Super-Terras podem ter “escudo magnético” para proteger a vida

Astrônomos identificaram que Super-Terras conseguem produzir campos magnéticos potentes a partir de camadas de magma localizadas entre o núcleo e o manto planetário. O estudo revela um mecanismo alternativo que pode aumentar o potencial de habitabilidade desses exoplanetas. A revista Nature Astronomy publicou a descoberta.

O estudo foi conduzido por Miki Nakajima, professora associada do departamento de Ciências da Terra e Ambientais da Universidade de Rochester, nos EUA. De acordo com o Space.com, a equipe identificou que o fenômeno ocorre através de um mecanismo conhecido como oceano de magma basal (BMO), uma camada de rocha derretida que se forma entre o núcleo e o manto durante a formação planetária.

Esta camada surge quando grandes impactos geram oceanos globais de magma que cristalizam parcialmente, concentrando material rico em ferro nas profundezas do planeta. Assim, sob pressões extremas, esse magma rico em ferro torna-se metálico e eletricamente condutor.

Diferenças em relação ao mecanismo terrestre

A descoberta esclarece como Super-Terras mantêm campos magnéticos apesar de terem estruturas internas diferentes da Terra. Em nosso planeta, o campo magnético é gerado pelo movimento do ferro líquido no núcleo externo ao redor de um núcleo interno sólido.

Por outro lado, mundos rochosos maiores provavelmente possuem núcleos totalmente sólidos ou totalmente líquidos, o que normalmente limitaria o funcionamento de um dínamo convencional. O mecanismo BMO oferece uma explicação alternativa para a geração de campos magnéticos nesses planetas.

“Um campo magnético forte é muito importante para a vida em um planeta”, afirmou Nakajima. “Super-Terras podem produzir dínamos em seu núcleo e/ou magma, o que pode aumentar sua habitabilidade planetária.”

Experimentos e resultados

Para chegar a essas conclusões, os cientistas realizaram experimentos em laboratório, comprimindo materiais formadores de rochas para simular as condições extremas no interior desses planetas massivos.

Os dados obtidos mostram que Super-Terras com aproximadamente três a seis vezes a massa da Terra podem manter campos magnéticos impulsionados por BMO por vários bilhões de anos. Em alguns casos, o campo magnético resultante na superfície poderia rivalizar ou até exceder o da Terra.

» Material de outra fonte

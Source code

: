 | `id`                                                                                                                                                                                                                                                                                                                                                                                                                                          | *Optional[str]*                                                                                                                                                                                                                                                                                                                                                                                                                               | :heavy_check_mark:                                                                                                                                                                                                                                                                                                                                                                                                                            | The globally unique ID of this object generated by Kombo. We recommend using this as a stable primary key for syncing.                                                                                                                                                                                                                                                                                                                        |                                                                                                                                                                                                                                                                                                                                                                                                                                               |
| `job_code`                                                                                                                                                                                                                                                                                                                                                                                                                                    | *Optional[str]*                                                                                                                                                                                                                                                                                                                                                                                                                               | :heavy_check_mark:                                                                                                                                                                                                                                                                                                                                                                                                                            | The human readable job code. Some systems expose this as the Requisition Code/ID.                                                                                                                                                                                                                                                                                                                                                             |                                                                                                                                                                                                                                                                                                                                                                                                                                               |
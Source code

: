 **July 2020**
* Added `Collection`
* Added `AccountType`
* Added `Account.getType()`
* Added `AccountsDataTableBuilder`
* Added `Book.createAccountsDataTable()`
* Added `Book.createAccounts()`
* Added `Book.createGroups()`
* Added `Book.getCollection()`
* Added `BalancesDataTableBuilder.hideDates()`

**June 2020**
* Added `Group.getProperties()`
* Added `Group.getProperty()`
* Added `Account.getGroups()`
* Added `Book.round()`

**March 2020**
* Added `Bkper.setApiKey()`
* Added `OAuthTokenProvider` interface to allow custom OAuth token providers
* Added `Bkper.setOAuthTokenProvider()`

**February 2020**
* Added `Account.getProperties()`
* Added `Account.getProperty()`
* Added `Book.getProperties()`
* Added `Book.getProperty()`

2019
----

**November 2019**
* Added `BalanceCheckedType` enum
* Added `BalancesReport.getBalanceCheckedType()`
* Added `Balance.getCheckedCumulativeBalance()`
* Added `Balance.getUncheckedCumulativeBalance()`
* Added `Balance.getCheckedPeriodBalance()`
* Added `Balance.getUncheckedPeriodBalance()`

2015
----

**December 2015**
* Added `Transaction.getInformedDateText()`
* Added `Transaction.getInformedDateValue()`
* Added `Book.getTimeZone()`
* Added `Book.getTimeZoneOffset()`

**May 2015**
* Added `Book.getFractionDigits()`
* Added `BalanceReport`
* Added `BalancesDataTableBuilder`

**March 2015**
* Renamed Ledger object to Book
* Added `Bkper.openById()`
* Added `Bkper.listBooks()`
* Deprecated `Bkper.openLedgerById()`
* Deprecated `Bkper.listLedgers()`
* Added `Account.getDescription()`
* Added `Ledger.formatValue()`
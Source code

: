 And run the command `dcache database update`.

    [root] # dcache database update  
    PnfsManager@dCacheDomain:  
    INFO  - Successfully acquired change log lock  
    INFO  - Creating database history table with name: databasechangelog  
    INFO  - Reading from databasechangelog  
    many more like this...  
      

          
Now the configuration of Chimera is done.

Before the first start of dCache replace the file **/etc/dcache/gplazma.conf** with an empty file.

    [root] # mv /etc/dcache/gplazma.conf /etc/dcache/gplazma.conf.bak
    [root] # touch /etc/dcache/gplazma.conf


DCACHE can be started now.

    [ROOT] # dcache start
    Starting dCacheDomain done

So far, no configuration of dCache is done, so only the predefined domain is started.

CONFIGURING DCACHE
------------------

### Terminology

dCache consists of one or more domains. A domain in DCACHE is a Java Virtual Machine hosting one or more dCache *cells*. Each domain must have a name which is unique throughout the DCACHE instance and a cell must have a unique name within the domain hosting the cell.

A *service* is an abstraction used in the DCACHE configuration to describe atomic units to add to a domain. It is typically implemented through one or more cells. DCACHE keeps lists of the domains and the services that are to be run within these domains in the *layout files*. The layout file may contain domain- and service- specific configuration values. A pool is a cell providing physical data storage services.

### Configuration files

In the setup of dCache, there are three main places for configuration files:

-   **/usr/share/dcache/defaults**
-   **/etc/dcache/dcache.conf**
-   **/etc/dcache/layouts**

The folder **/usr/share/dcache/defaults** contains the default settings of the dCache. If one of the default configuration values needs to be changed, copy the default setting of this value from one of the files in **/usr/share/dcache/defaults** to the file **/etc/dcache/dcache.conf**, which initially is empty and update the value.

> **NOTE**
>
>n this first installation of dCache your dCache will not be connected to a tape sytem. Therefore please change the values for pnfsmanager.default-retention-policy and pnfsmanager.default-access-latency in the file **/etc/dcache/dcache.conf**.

Na Terra, uma camada semelhante teria se formado após o impacto que formou a Lua, mas provavelmente solidificou depois de aproximadamente 1 bilhão de anos. As Super-Terras, por serem maiores e experimentarem pressões internas muito mais altas, poderiam manter oceanos de magma basais por períodos muito mais longos.

Implicações para a busca de vida extraterrestre

As Super-Terras estão entre os tipos de exoplanetas mais comumente detectados na Via Láctea. Muitas delas foram encontradas dentro das zonas habitáveis de suas estrelas, regiões onde a água líquida poderia existir.

Luca Maltagliati, editor sênior da Nature Astronomy, que não participou do estudo, comentou: “Este artigo sugere que, como em muitas outras coisas, os exoplanetas podem não seguir necessariamente o paradigma do Sistema Solar em relação à geração de campo magnético. Planetas com massas 3-6 vezes maiores que a Terra podem ter seu principal motor de campo magnético não no núcleo como a Terra, mas em uma camada entre o núcleo e o manto.”

Atualmente, a detecção de campos magnéticos em exoplanetas continua sendo um desafio tecnológico para os astrônomos. Os pesquisadores observaram que “embora a detecção de campos magnéticos de exoplanetas continue sendo um desafio, pode ser possível observar esses fortes dínamos impulsionados por BMO em observações futuras.”

Além disso, os cientistas acreditam que avanços futuros em instrumentação astronômica permitirão a observação desses poderosos dínamos em Super-Terras distantes.